After encoding and processing, the network would generate an output spike train. To get the information, we need to decode. A commonly used decoding method is to count average spikes each output neuron has generated.
$$o_{i}=\frac{1}{T}\sum_{t=1}^{T}{O_{i}^{K}(t)}$$
You can use average decoder in Matterhorn by the code below:
import torch
import matterhorn_pytorch.snn as snn
decoder = snn.AvgSpikeDecoder()
It will take first dimension as temporal dimension, and generate statistical results as output. The output can be transported into ANNs for further processes.

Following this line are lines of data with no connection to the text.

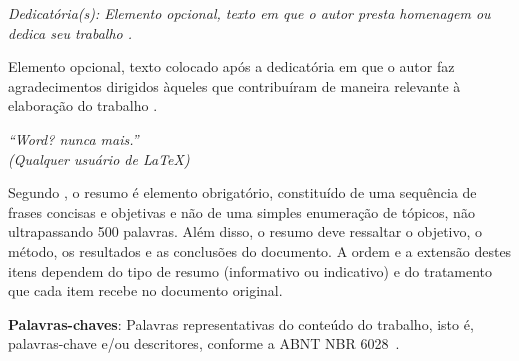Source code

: \documentclass[
	12pt,				    %
	openright,			    %
	oneside,			    %
	a4paper,			    %
    sumario=tradicional,    %
	english,			    %
	brazil,				    %
	]{abntex2}
\begin{document}
\frenchspacing

\pretextual

\imprimircapa

\imprimirfolhaderosto

\imprimirfolhadeaprovacao

\begin{dedicatoria}
   \vspace*{\fill}
   \centering
   \noindent
   \textit{Dedicat\'oria(s): Elemento opcional, texto em que o autor presta homenagem ou dedica seu trabalho \cite{NBR14724:2011}.}
   \vspace*{\fill}
\end{dedicatoria}

\begin{agradecimentos}
Elemento opcional, texto colocado ap\'os a dedicat\'oria em que o autor faz agradecimentos dirigidos àqueles que contribuíram de maneira relevante à elaboração do trabalho \cite{NBR14724:2011}. 
\end{agradecimentos}

\begin{epigrafe}
    \vspace*{\fill}
	\begin{flushright}
		\textit{``Word? nunca mais.''\\
		(Qualquer usuário de \LaTeX)}
	\end{flushright}
\end{epigrafe}


\begin{resumo}
 \noindent
Segundo \cite{NBR6028:2003}, o resumo é elemento obrigat\'orio, constitu\'ido de uma sequ\^encia de frases concisas e objetivas e n\~ao de uma simples enumera\c c\~ao de t\'opicos, não ultrapassando 500 palavras. Além disso, o resumo deve ressaltar o objetivo, o método, os resultados e as conclusões do documento. A ordem e a extensão destes itens dependem do tipo de resumo (informativo ou indicativo) e do tratamento que cada item recebe no documento original. 
 \vspace{\onelineskip}

 \noindent
 \textbf{Palavras-chaves}: Palavras representativas do conteúdo do trabalho, isto é, palavras-chave e/ou descritores, conforme a ABNT NBR 6028~\cite{NBR6028:2003}.
\end{resumo}
\end{document}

Matterhorn provides a convenient container matterhorn_pytorch.snn.Sequential
to connect all your SNN and ANN models.
import torch
import matterhorn_pytorch.snn as snn
model = snn.Sequential(
snn.PoissonEncoder(
time_steps = time_steps,
),
snn.Flatten(),
snn.Linear(28 * 28, 10, bias = False),
snn.LIF(tau_m = tau, trainable = True),
snn.AvgSpikeDecoder()
)
By now, you have experienced what SNNs look like and how to build it by Matterhorn. For further experience, you can refer to examples/1_starting.py.
cd Matterhorn
python3 examples/1_starting.py
Why Should We Need Surrogate Gradient
In spiking neurons, we usually use Heaviside step function $u(t)$ to decide whether to generate a spike:
$$O^{l}(t)=u(U^{l}(t)-u_{th})$$
However, Heaviside step function has a derivative that can make everyone headache. Its derivative is Dirac impulse function $\delta (t)$. Dirac impulse function is infinity when x equals to 0, and 0 otherwise. If it is directly used for backpropagation, the gradient must be all damned.
Therefore, some functions must be there to replace Dirac impulse function to join the backpropagation. We call those functions surrogate gradients.

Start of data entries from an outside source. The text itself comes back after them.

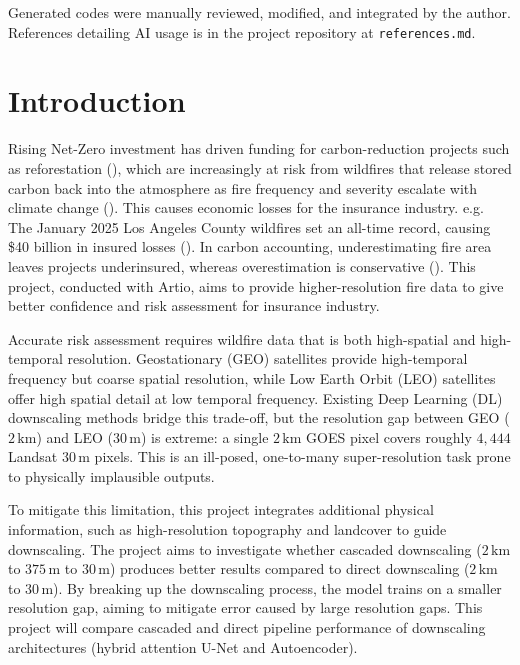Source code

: \documentclass[a4paper, 11pt]{article} %
\begin{document}
Generated codes were manually reviewed, modified, and integrated by the author. References detailing AI usage is in the project repository at \texttt{references.md}.

\clearpage

\tableofcontents
\clearpage

\section{Introduction}
Rising Net-Zero investment has driven funding for carbon-reduction projects such as reforestation (\cite{InvestmentTrendsOutcomes}), which are increasingly at risk from wildfires that release stored carbon back into the atmosphere as fire frequency and severity escalate with climate change (\cite{jonesClimateChangeIncreases}). This causes economic losses for the insurance industry. e.g. The January 2025 Los Angeles County wildfires set an all-time record, causing \$40 billion in insured losses (\cite{staffHowWildfiresStorms2026}). In carbon accounting, underestimating fire area leaves projects underinsured, whereas overestimation is conservative (\cite{grassiApplyingConservativenessPrinciple2008}). This project, conducted with Artio, aims to provide higher-resolution fire data to give better confidence and risk assessment for insurance industry.

Accurate risk assessment requires wildfire data that is both high-spatial and high-temporal resolution. Geostationary (GEO) satellites provide high-temporal frequency but coarse spatial resolution, while Low Earth Orbit (LEO) satellites offer high spatial detail at low temporal frequency. Existing Deep Learning (DL) downscaling methods bridge this trade-off, but the resolution gap between GEO ($2\,\text{km}$) and LEO ($30\,\text{m}$) is extreme: a single $2\,\text{km}$ GOES pixel covers roughly $4,444$ Landsat $30\,\text{m}$ pixels. This is an ill-posed, one-to-many super-resolution task prone to physically implausible outputs.

To mitigate this limitation, this project integrates additional physical information, such as high-resolution topography and landcover to guide downscaling. The project aims to investigate whether cascaded downscaling ($2\,\text{km}$ to $375\,\text{m}$ to $30\,\text{m}$) produces better results compared to direct downscaling ($2\,\text{km}$ to $30\,\text{m}$). By breaking up the downscaling process, the model trains on a smaller resolution gap, aiming to mitigate error caused by large resolution gaps. This project will compare cascaded and direct pipeline performance of downscaling architectures (hybrid attention U-Net and Autoencoder).
\end{document}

One of the most common surrogate gradients is rectangular function. It is a positive constant when absolute value of x is small enough, and 0 otherwise.
Also, functions suitable for surrogate gradient include the derivative of sigmoidal function, Gaussian function, etc.

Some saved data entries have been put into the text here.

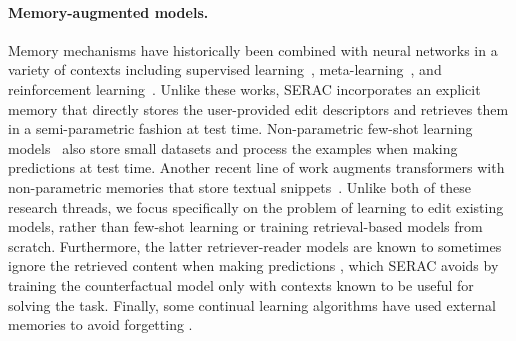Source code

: \documentclass{article}
\newcommand{\name}{SERAC}
\begin{document}
\paragraph{Memory-augmented models.} Memory mechanisms have historically been combined with neural networks in a variety of contexts including supervised learning~\citep{hochreiter1997long,graves2008novel,graves2014neural}, meta-learning~\citep{santoro2016memory, shan2020meta}, and reinforcement learning~\citep{oh2016control,pritzel2017neural}. Unlike these works, {\name} incorporates an explicit memory that directly stores the user-provided edit descriptors and retrieves them in a semi-parametric fashion at test time. Non-parametric few-shot learning models~\cite{koch2015siamese,vinyals2016matching,snell2017prototypical} also store small datasets and process the examples when making predictions at test time. Another recent line of work augments transformers with non-parametric memories that store textual snippets~\citep{Chen2017ReadingWT,Lee2019LatentRF,Khandelwal2020GeneralizationTM,karpukhin-etal-2020-dense}. Unlike both of these research threads, we focus specifically on the problem of learning to edit existing models, rather than few-shot learning or training retrieval-based models from scratch. Furthermore, the latter retriever-reader models are known to sometimes ignore the retrieved content when making predictions \citep{lewis2020retrieval,Paranjape2021HindsightPT}, which {\name} avoids by training the counterfactual model only with contexts known to be useful for solving the task. Finally, some continual learning algorithms have used external memories to avoid forgetting \citep{lopez2017gradient,rolnick2019experience,buzzega2020dark}.

\end{document}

You can inspect all provided surrogate gradient functions in matterhorn_pytorch.snn.firing
.
Learning: BPTT Vs. STDP
Training SNNs could be as easy as training ANNs after gradient problem of Heaviside step function is solved. After we unfold SNNs into a spatio-temporal network, backpropagation through time (BPTT) could be used in SNNs. On spatial dimension, gradients can be propagated through firing function and synapse function, thus neurons of previous layer would receive the gradient; On temporal dimension, the gradient of the next time step can be propagated through firing function and response function, thus soma of previous time would receive the gradient.
Besides BPTT, there is another simple way to train locally in each neuron without supervision, which we call spike-timing-dependent plasticity (STDP). STDP uses precise time differences between input and output spikes to calculate the weight increment.
STDP follows equation below:
$$Δw_{ij}=\sum_{t_{j}}{\sum_{t_{i}}W(t_{i}-t_{j})}$$
where the weight function $W(x)$ is:
$$ W(x)= \begin{aligned} A_{+}e^{-\frac{x}{τ_{+}}},x>0 \\ 0,x=0 \\ -A_{-}e^{\frac{x}{τ_{-}}},x<0 \end{aligned} $$
By setting parameters $A_{+}$, $τ_{+}$, $A_{-}$ and $τ_{-}$, we can easily train SNNs unsupervised. For further experience, you can refer to examples/2_using_stdp.py.
cd Matterhorn
python3 examples/2_using_stdp.py
Note: Please make sure you have installed matterhorn_cpp_extensions
(or matterhorn_cuda_extensions
if you have CUDA), otherwise it will be extremely slow.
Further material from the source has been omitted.